→ PROBLEM REQUIREMENTS: Show the lines below where "word" occurs.

→ SOURCE MATERIAL:
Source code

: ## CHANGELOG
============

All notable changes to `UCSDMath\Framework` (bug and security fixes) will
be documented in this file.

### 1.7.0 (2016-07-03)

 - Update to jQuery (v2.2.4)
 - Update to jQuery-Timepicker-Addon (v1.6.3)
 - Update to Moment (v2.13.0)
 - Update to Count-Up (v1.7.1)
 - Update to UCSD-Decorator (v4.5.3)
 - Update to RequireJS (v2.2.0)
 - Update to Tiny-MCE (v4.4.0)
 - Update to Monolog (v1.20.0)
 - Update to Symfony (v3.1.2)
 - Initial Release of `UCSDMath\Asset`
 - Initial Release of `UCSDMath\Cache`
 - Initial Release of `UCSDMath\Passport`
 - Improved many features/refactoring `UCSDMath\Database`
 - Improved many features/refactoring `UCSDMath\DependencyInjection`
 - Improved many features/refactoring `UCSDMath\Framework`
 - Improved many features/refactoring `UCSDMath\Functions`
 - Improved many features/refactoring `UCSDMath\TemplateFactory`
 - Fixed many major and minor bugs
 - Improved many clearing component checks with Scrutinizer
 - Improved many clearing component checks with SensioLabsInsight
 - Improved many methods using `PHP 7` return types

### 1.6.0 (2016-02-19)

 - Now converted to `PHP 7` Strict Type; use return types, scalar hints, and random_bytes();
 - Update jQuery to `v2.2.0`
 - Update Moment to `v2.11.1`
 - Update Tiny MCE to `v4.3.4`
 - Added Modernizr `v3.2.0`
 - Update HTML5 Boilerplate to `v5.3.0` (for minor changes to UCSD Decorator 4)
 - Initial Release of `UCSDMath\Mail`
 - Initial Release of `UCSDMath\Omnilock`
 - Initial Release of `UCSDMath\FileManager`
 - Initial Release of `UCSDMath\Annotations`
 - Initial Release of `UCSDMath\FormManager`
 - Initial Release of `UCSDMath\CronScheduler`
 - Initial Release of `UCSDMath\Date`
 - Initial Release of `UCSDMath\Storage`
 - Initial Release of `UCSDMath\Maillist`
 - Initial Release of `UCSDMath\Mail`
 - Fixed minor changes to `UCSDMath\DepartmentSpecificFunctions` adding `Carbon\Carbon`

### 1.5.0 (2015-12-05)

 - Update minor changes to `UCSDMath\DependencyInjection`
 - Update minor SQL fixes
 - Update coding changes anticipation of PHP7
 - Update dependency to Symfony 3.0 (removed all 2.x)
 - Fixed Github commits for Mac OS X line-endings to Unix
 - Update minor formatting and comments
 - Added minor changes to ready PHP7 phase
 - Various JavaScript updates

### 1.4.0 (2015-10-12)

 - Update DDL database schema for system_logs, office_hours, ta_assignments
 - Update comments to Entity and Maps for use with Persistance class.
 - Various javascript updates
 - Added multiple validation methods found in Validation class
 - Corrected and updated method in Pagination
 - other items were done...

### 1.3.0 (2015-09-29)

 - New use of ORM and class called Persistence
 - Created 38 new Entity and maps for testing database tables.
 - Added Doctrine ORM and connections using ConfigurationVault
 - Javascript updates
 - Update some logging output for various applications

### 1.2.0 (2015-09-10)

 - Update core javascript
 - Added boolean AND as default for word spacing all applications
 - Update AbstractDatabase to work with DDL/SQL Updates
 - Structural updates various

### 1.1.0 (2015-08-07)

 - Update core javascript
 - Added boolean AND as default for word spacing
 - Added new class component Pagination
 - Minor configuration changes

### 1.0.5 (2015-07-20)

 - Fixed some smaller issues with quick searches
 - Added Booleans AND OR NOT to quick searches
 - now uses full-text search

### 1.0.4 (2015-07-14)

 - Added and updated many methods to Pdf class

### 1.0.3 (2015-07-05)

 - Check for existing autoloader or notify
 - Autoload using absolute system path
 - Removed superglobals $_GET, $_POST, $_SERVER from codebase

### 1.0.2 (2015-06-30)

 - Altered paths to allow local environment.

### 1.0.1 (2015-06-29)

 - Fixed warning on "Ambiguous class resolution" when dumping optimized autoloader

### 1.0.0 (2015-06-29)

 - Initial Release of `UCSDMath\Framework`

→ SOLUTION TO THIS EXERCISE:
 - Added boolean AND as default for word spacing all applications
 - Added boolean AND as default for word spacing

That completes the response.